Before declaring cross-language compatibility, the project needs fixtures for
node bytes, CIDs, roots, diffs, merges, manifests, and blob refs.
## Cross-Language Requirements
A non-Rust implementation should not claim compatibility until it can:
- sort byte keys exactly like Rust;
- encode nodes byte-for-byte for fixture cases;
- compute the same CIDs;
- build the same roots for fixture datasets;
- read and write compatible manifests;
- preserve delete/absence semantics in conflicts;
- run merge fixture tests;
- round-trip value envelopes used by common codecs;
- pass store conformance tests for missing, present, batch, and delete cases.
The language port may expose idiomatic APIs, but the storage contract must stay
byte-compatible where compatibility is promised.
## Proximity Index Contract
Proximity indexing uses a compound immutable handle rather than changing the
ordered-tree comparator. The directory is the sole authority for key identity,
absence, values, and vectors.
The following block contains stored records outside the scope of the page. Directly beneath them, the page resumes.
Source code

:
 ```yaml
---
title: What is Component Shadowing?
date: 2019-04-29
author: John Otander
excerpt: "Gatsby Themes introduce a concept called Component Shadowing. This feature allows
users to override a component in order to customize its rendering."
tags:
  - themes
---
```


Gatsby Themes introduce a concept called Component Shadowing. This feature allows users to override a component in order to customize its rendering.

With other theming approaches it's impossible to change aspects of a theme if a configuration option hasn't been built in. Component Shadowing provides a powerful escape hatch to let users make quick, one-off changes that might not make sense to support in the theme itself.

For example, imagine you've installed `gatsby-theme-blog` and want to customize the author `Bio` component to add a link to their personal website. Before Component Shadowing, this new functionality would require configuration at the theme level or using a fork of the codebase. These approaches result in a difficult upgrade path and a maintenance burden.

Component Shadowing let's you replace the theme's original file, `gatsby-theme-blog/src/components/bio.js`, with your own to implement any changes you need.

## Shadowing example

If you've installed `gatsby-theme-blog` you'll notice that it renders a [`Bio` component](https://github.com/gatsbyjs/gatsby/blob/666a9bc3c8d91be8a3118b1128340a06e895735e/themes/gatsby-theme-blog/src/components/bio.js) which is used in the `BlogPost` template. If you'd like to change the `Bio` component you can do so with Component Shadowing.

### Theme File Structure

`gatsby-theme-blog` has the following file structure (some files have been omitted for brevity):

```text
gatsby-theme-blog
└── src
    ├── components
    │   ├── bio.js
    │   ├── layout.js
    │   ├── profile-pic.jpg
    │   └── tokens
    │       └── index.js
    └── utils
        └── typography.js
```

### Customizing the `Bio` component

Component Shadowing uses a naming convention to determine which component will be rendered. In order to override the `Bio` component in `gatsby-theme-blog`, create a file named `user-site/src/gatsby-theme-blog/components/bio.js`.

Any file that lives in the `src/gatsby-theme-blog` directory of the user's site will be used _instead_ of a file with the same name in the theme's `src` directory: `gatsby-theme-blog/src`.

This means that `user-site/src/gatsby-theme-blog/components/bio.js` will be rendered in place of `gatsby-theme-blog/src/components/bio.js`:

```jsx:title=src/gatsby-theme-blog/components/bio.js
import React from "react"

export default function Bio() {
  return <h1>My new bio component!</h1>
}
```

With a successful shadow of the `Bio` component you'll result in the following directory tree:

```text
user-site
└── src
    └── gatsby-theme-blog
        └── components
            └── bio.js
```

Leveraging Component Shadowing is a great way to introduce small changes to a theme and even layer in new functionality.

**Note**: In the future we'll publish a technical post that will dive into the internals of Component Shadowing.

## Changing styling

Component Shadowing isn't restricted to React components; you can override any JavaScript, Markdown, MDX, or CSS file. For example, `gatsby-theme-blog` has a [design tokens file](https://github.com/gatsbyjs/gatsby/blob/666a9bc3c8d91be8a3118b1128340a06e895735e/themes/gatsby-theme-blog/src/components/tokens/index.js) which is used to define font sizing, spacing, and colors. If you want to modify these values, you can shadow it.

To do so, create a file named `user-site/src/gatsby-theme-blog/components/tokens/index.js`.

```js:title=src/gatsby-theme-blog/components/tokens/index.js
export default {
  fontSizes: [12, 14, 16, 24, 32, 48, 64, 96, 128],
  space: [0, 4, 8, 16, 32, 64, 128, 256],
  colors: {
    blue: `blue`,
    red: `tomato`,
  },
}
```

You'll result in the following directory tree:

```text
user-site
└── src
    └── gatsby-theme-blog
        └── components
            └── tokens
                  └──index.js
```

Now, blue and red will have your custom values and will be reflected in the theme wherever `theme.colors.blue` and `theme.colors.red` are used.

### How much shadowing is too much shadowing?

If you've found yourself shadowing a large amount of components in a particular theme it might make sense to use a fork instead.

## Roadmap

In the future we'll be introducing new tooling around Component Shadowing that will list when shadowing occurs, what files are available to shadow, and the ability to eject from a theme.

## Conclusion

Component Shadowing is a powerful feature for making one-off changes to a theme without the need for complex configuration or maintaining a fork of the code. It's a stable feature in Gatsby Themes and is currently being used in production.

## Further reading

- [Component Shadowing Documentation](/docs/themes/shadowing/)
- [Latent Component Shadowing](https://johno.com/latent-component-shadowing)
The PRXN hierarchy is derived routing state.
For the same sorted logical records and `ProximityConfig`, bulk build and every
localized mutation path must produce identical directory, proximity, and
descriptor CIDs. Runtime thread count, async scheduling, cache state, and
scalar/SIMD query kernels cannot alter persisted bytes. Exact L2 terminates
only from a conservative global bound; other policies report an explicit
honest completion. Result ordering is total and deterministic by `(score,key)`.
The primary proximity codecs reject legacy persistence. Derived PQ and HNSW
manifests exactly bind the source descriptor, metric, and configuration and
cannot claim exact completion. Typed replication publishes only closed verified
graphs, and proofs are checked against a caller-trusted descriptor CID.
The detailed contract is [`proximity-map.md`](proximity-map.md).